### [Material to process]
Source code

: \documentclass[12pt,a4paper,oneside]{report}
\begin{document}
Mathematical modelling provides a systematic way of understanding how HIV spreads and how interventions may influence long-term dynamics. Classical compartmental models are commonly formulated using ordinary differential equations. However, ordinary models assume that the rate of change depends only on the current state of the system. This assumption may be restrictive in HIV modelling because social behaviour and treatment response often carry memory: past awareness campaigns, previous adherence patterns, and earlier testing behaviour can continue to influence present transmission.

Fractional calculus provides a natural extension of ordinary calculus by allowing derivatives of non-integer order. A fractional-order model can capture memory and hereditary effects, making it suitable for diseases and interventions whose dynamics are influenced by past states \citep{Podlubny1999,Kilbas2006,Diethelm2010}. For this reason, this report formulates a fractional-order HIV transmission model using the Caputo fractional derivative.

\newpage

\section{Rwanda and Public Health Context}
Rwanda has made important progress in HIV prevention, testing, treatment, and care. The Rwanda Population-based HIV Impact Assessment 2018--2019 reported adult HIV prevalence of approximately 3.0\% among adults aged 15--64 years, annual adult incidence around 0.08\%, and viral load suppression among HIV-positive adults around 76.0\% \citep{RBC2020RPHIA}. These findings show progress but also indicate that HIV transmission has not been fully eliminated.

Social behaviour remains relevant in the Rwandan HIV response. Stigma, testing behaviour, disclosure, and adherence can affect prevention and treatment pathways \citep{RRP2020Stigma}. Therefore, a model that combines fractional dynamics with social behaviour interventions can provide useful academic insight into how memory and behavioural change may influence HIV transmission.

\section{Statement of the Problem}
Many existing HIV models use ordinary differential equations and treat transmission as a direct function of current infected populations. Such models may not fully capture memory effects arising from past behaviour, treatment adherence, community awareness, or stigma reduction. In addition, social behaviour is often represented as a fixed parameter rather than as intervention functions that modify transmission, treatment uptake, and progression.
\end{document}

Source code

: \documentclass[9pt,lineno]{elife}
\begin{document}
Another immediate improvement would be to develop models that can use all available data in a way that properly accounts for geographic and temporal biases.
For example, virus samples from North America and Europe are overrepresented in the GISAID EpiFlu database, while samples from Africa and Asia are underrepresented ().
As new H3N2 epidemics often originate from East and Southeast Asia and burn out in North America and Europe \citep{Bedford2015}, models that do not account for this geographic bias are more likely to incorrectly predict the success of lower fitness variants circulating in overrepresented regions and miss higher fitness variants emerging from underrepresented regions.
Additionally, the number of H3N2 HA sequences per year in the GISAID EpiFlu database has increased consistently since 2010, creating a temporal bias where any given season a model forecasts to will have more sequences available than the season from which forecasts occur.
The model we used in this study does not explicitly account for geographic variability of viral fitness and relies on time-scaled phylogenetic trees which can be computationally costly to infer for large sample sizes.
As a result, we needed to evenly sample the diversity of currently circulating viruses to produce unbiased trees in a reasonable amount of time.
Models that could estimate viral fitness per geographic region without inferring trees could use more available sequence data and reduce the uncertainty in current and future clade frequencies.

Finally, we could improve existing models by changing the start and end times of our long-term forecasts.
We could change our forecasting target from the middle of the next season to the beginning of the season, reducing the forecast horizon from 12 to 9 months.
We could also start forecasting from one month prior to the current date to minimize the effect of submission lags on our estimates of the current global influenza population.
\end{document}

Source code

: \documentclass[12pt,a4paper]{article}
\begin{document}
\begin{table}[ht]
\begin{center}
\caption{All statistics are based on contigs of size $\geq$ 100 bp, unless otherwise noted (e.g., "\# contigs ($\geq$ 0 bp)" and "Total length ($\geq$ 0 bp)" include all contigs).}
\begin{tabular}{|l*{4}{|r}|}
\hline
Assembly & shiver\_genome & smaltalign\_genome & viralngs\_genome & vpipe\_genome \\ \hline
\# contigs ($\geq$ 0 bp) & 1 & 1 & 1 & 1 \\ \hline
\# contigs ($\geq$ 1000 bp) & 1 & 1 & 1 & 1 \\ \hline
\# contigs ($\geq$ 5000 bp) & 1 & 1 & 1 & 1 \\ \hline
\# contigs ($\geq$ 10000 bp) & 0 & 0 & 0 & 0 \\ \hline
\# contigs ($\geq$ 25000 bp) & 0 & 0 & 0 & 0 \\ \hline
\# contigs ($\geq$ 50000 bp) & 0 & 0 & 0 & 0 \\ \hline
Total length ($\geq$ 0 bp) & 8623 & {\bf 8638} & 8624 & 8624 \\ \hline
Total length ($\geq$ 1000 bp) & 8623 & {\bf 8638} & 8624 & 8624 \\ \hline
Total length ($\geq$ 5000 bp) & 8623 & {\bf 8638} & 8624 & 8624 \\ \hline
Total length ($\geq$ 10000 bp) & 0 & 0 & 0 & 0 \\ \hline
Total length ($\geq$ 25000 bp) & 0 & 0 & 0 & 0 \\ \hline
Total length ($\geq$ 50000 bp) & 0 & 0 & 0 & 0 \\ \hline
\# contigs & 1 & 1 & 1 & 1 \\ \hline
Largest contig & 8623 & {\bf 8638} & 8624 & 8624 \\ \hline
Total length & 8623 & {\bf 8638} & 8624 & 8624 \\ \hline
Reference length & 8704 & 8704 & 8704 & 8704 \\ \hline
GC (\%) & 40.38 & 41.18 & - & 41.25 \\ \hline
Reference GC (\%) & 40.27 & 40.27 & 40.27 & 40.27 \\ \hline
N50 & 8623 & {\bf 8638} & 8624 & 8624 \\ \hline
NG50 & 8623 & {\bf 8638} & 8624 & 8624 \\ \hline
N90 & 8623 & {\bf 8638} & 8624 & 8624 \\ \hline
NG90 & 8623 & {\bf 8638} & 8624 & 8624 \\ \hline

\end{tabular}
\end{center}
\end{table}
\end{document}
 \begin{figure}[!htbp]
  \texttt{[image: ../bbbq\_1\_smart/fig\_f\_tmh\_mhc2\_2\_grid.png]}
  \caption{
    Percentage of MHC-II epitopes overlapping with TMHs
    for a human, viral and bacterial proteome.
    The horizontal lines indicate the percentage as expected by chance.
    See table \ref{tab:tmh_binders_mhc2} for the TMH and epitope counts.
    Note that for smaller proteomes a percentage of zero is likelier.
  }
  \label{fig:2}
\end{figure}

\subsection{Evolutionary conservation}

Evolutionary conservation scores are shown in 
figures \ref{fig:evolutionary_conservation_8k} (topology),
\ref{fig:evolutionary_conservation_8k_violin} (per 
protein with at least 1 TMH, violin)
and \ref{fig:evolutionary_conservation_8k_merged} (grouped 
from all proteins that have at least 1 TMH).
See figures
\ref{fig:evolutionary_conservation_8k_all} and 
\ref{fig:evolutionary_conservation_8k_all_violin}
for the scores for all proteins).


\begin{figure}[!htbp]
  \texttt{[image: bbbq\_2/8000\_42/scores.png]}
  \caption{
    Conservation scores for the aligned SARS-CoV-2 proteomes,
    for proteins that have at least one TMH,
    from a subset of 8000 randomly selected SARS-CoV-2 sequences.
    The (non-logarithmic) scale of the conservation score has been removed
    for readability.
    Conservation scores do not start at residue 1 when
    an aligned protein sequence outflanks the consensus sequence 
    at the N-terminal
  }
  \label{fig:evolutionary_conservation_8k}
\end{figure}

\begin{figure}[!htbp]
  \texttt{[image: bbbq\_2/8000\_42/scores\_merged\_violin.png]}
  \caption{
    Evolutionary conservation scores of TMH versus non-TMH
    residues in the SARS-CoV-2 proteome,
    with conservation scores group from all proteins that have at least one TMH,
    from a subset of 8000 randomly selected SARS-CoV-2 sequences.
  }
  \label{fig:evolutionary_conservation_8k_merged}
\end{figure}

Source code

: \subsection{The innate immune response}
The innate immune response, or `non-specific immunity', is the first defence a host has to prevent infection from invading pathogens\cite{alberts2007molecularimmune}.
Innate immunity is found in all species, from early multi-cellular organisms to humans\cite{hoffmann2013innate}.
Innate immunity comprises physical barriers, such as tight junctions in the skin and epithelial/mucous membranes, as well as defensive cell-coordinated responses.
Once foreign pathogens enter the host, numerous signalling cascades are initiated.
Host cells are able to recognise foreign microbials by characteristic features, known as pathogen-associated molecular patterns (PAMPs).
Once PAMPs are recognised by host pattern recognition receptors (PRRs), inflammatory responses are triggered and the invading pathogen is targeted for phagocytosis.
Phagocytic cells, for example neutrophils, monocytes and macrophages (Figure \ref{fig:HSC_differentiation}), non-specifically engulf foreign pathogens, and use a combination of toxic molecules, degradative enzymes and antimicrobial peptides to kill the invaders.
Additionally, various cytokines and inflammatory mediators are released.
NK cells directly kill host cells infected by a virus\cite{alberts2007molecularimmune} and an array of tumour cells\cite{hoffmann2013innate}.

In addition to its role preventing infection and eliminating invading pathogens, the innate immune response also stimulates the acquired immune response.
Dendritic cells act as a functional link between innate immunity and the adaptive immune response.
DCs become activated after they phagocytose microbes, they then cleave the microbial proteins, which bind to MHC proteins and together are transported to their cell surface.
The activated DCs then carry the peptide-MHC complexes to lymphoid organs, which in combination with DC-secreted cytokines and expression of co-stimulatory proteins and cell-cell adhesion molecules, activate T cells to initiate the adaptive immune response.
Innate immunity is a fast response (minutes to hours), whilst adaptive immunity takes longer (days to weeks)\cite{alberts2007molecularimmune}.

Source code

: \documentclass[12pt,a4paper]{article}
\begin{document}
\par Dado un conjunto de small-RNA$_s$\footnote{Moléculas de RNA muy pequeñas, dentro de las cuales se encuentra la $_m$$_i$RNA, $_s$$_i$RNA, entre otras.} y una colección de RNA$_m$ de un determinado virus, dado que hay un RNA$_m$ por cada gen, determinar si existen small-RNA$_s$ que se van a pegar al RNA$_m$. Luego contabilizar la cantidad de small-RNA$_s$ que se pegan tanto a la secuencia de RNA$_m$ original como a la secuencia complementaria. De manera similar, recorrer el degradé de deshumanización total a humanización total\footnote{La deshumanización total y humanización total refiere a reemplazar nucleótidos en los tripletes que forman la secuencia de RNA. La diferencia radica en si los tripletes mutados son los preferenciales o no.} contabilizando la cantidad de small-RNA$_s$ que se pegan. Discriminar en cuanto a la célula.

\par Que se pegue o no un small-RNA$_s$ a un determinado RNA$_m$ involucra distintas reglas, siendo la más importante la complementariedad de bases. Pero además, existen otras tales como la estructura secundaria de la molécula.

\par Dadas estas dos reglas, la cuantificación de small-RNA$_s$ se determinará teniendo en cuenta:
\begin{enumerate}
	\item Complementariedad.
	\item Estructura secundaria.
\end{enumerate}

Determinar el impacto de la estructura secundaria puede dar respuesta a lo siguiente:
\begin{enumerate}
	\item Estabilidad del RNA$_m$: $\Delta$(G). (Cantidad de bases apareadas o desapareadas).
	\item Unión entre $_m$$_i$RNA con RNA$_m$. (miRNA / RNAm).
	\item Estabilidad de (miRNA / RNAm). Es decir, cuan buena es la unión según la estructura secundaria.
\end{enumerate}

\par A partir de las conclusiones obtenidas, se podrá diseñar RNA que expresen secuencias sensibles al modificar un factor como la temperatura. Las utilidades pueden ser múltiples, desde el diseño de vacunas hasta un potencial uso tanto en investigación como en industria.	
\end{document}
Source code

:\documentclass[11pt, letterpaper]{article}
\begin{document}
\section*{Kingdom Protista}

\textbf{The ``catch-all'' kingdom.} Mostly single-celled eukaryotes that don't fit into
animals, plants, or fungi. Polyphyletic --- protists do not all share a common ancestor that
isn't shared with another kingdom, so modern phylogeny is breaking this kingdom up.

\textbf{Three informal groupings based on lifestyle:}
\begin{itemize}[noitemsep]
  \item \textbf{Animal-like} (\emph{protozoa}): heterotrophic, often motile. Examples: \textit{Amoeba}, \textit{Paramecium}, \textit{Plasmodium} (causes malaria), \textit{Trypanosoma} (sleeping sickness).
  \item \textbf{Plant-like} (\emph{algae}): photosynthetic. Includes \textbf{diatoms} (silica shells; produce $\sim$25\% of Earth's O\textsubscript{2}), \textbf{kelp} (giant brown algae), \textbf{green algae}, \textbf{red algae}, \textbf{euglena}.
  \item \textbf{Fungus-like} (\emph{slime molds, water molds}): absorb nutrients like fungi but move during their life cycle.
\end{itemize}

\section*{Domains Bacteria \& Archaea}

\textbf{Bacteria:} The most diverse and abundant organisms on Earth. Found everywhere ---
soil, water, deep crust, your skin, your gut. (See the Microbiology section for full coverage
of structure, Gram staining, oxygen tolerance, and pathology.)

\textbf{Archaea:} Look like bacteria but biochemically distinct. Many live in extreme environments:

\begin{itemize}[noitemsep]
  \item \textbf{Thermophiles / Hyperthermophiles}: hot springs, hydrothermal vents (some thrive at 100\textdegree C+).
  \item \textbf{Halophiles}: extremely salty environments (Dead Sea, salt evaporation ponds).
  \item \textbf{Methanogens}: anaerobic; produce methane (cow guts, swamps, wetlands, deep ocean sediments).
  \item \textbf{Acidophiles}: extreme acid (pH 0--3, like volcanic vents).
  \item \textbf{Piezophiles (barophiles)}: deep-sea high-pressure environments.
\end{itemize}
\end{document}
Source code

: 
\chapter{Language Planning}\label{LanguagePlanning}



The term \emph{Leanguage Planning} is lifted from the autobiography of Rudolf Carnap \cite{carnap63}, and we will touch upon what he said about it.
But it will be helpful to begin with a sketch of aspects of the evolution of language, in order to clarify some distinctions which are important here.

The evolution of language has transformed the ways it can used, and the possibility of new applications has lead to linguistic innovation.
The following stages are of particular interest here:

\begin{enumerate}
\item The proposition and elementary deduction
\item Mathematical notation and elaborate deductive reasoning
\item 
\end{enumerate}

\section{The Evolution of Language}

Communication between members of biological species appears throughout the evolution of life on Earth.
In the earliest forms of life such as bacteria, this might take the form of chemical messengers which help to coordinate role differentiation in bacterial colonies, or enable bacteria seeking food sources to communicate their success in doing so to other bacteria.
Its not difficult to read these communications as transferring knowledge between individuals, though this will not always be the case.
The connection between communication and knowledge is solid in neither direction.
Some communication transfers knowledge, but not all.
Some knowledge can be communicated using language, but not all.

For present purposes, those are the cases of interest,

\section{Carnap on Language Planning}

### [Exercise]
Select and copy every line of the material that holds the string "secundaria".

### [Solution]
\par Que se pegue o no un small-RNA$_s$ a un determinado RNA$_m$ involucra distintas reglas, siendo la más importante la complementariedad de bases. Pero además, existen otras tales como la estructura secundaria de la molécula.
	\item Estructura secundaria.
Determinar el impacto de la estructura secundaria puede dar respuesta a lo siguiente:
	\item Estabilidad de (miRNA / RNAm). Es decir, cuan buena es la unión según la estructura secundaria.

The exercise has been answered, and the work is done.